Brazil grid bottlenecks to ease
Brazilian transmission operators Chesf and Extremoz Transmissora do Nordeste (ETN) are about to commission several substations and transmission lines they say will start to solve grid bottlenecks that have been delaying 1.7GW of new wind capacity.
The first block of transmission assets expected to come on line this month is the Igaporã II substation and its transmission lines in the state of Bahia, Chesf said.
In the northeastern states of Bahia, Rio Grande do Norte and Ceará, 72 wind parks are idle or incomplete due to lacking grid connection, despite having sold power at auctions in 2009, 2010 and 2011 with contracts that require them to start delivering power in 2012, 2013 and 2014.
The government is paying a significant number of them since it considers that a lack of connection is not the developers' fault if projects are built on time.
The main delays arise from four substations and transmission line concessions that faced licensing, real estate and technical problems.
Once those problems are solved, large blocks of wind power plants will start feeding into the grid in the 12 months starting July 2014, according to sources within the transmission companies, data from the power regulator Aneel and the Power Sector Monitoring Committee (CMSE).
ETN said initial licensing delays arose from a lack of projects. But later, the biggest hurdle came from land owners asking for excessively high land use fees.
The start of Igaporã II's operations will allow the connection, by July, of 23 wind plants owned by renewable power company Renova Energia totaling 449.7MW.
Italy's Enel Green Power will also be able to start two other farms in the same region, with 56.4MW, while Spain's Iberdrola will be able to connect a further two, with a combined capacity of 60MW.
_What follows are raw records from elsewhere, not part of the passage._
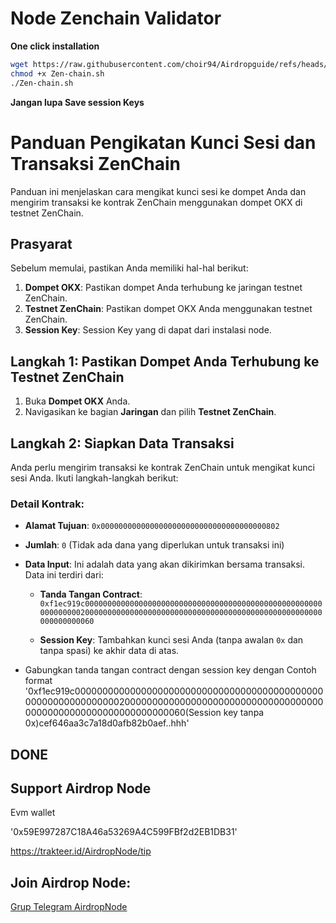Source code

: # Node Zenchain Validator 

**One click installation**
   ```bash
   wget https://raw.githubusercontent.com/choir94/Airdropguide/refs/heads/main/Zen-chain.sh -O Zen-chain.sh
chmod +x Zen-chain.sh
./Zen-chain.sh
   ```
**Jangan lupa Save session Keys**

# Panduan Pengikatan Kunci Sesi dan Transaksi ZenChain

Panduan ini menjelaskan cara mengikat kunci sesi ke dompet Anda dan mengirim transaksi ke kontrak ZenChain menggunakan dompet OKX di testnet ZenChain.

## Prasyarat

Sebelum memulai, pastikan Anda memiliki hal-hal berikut:

1. **Dompet OKX**: Pastikan dompet Anda terhubung ke jaringan testnet ZenChain.
2. **Testnet ZenChain**: Pastikan dompet OKX Anda menggunakan testnet ZenChain.
3. **Session Key**: Session Key yang di dapat dari instalasi node.

## Langkah 1: Pastikan Dompet Anda Terhubung ke Testnet ZenChain

1. Buka **Dompet OKX** Anda.
2. Navigasikan ke bagian **Jaringan** dan pilih **Testnet ZenChain**.

## Langkah 2: Siapkan Data Transaksi

Anda perlu mengirim transaksi ke kontrak ZenChain untuk mengikat kunci sesi Anda. Ikuti langkah-langkah berikut:

### Detail Kontrak:
- **Alamat Tujuan**: `0x0000000000000000000000000000000000000802`
- **Jumlah**: `0` (Tidak ada dana yang diperlukan untuk transaksi ini)
- **Data Input**: Ini adalah data yang akan dikirimkan bersama transaksi. Data ini terdiri dari:

  - **Tanda Tangan Contract**:  
    `0xf1ec919c00000000000000000000000000000000000000000000000000000000000000200000000000000000000000000000000000000000000000000000000000000060`
  
  - **Session Key**: Tambahkan kunci sesi Anda (tanpa awalan `0x` dan tanpa spasi) ke akhir data di atas.
 - Gabungkan tanda tangan contract dengan session key dengan Contoh format 
 '0xf1ec919c00000000000000000000000000000000000000000000000000000000000000200000000000000000000000000000000000000000000000000000000000000060(Session key tanpa 0x)cef646aa3c7a18d0afb82b0aef..hhh'

## DONE

## Support Airdrop Node
Evm wallet

'0x59E997287C18A46a53269A4C599FBf2d2EB1DB31'

https://trakteer.id/AirdropNode/tip

## Join Airdrop Node:  

[Grup Telegram AirdropNode](https://t.me/airdrop_node)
In the state of Rio Grande do Norte, ETN said that the João Câmara III substation and its transmission lines will be ready in two stages.
The first, should occur by the beginning of the second half, and the final stage, by October. The initial stage will allow the partial connection of the 27 wind power plants in the region by September, according to CSME.
These plants add up to 722MW and should be fully connected by January 2015, according CSME and ETN. The plants are owned by Atlantic Energias Renováveis, Copel, Contour Global, Energisa, CPFL Renováveis and Galvão Energias Renováveis.
In the northeastern state of Ceará a delay in the construction of the Ibiapina transmission system is holding back the start of operations of 270MW owned by Energimp, a unit of Argentina's Impsa, and of the 22MW Malhadinha wind plant owned by Brazilian independent power group Servtec.
Some of these wind farms sold power in the 2011 auction and should start in June this year, but will be delayed until 2015 when Chesf said the Ibiapina substation will be ready.
CMSE expects them to be fully operational in April 2015.
The fourth troublesome transmission system is called Morro do Chapéu II, in the state of Bahia. It is holding up the start of Enel Green Power's 90MW Cristal complex.
The three wind power plants that make up the complex sold power in 2011 and should have started operations in September 2013. But, according to CMSE, they should be fully operational only in June 2015.
The current transmission connection problems for wind power will probably be the last, Élbia Melo, the executive president of the Brazilian Wind Power Association (Abeeólica), said.
Since 2013, wind power developers can only sell power in auctions if they can prove they will have a connection to the grid when the projects are complete.